#### INFORMATION:
-------------------------

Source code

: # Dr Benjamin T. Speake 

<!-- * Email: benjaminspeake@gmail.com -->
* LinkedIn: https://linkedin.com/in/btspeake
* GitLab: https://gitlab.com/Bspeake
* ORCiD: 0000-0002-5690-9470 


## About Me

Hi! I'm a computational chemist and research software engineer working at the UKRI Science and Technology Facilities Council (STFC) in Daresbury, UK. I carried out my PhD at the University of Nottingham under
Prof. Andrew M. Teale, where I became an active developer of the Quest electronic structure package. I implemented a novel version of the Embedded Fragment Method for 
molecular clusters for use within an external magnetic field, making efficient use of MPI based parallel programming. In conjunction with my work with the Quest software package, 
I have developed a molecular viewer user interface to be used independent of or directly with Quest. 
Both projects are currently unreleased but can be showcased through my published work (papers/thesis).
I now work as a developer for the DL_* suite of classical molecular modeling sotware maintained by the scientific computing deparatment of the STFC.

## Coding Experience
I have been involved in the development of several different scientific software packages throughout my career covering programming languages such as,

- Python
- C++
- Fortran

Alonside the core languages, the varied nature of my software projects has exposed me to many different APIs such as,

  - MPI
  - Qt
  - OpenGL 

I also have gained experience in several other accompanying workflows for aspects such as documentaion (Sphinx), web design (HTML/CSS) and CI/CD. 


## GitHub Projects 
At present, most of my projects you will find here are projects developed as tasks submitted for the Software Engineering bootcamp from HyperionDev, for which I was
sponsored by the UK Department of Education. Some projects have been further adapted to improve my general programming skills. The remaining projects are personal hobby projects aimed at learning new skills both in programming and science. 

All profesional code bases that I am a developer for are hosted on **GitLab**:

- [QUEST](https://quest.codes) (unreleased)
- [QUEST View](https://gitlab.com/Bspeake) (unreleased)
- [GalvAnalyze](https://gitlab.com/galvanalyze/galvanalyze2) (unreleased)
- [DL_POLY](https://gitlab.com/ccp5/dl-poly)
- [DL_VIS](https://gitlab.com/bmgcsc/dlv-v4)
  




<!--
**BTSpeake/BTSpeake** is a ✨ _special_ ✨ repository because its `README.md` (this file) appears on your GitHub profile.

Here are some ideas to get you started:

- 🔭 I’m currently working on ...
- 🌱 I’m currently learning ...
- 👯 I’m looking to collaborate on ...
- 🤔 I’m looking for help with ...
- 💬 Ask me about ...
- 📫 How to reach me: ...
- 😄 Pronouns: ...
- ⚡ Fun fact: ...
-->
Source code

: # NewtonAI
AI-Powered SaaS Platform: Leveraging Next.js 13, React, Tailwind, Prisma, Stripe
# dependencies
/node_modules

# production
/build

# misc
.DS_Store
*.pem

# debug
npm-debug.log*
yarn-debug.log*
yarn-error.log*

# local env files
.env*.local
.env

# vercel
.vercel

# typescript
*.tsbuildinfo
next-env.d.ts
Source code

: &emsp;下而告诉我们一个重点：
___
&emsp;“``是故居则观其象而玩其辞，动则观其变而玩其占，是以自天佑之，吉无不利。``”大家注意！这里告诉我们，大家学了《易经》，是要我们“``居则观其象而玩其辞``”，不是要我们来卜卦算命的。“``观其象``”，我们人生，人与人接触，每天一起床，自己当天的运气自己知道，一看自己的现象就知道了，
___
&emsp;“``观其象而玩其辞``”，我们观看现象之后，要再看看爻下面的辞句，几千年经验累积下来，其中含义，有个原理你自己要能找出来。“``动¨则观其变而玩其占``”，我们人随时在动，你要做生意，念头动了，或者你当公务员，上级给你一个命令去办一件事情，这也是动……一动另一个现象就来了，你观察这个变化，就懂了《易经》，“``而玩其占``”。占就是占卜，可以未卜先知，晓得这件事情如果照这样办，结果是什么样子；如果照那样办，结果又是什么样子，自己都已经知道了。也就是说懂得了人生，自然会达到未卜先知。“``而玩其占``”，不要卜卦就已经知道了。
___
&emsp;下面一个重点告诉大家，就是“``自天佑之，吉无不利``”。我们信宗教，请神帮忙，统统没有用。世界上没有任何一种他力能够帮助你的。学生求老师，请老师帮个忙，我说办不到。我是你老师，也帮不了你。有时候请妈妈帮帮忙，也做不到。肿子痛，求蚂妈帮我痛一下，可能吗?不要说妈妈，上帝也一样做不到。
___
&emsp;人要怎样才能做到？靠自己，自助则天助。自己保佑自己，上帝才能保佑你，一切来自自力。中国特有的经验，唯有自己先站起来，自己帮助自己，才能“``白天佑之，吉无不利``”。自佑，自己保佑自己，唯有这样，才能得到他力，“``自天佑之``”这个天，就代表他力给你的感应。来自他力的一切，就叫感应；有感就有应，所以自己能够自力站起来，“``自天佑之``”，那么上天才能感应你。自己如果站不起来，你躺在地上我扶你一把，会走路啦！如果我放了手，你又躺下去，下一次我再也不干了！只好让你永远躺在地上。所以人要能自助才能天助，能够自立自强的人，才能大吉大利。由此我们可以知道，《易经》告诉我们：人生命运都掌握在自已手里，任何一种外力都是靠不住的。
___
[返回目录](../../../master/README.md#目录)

-------------------------

#### TASK OBJECTIVE:
Retype, exactly and with nothing added, the lines of the material above from the first through the one that contains "I have developed".

#### SOLUTION TO THIS PROBLEM:
Source code

: # Dr Benjamin T. Speake 

<!-- * Email: benjaminspeake@gmail.com -->
* LinkedIn: https://linkedin.com/in/btspeake
* GitLab: https://gitlab.com/Bspeake
* ORCiD: 0000-0002-5690-9470 


## About Me

Hi! I'm a computational chemist and research software engineer working at the UKRI Science and Technology Facilities Council (STFC) in Daresbury, UK. I carried out my PhD at the University of Nottingham under
Prof. Andrew M. Teale, where I became an active developer of the Quest electronic structure package. I implemented a novel version of the Embedded Fragment Method for 
molecular clusters for use within an external magnetic field, making efficient use of MPI based parallel programming. In conjunction with my work with the Quest software package, 
I have developed a molecular viewer user interface to be used independent of or directly with Quest. 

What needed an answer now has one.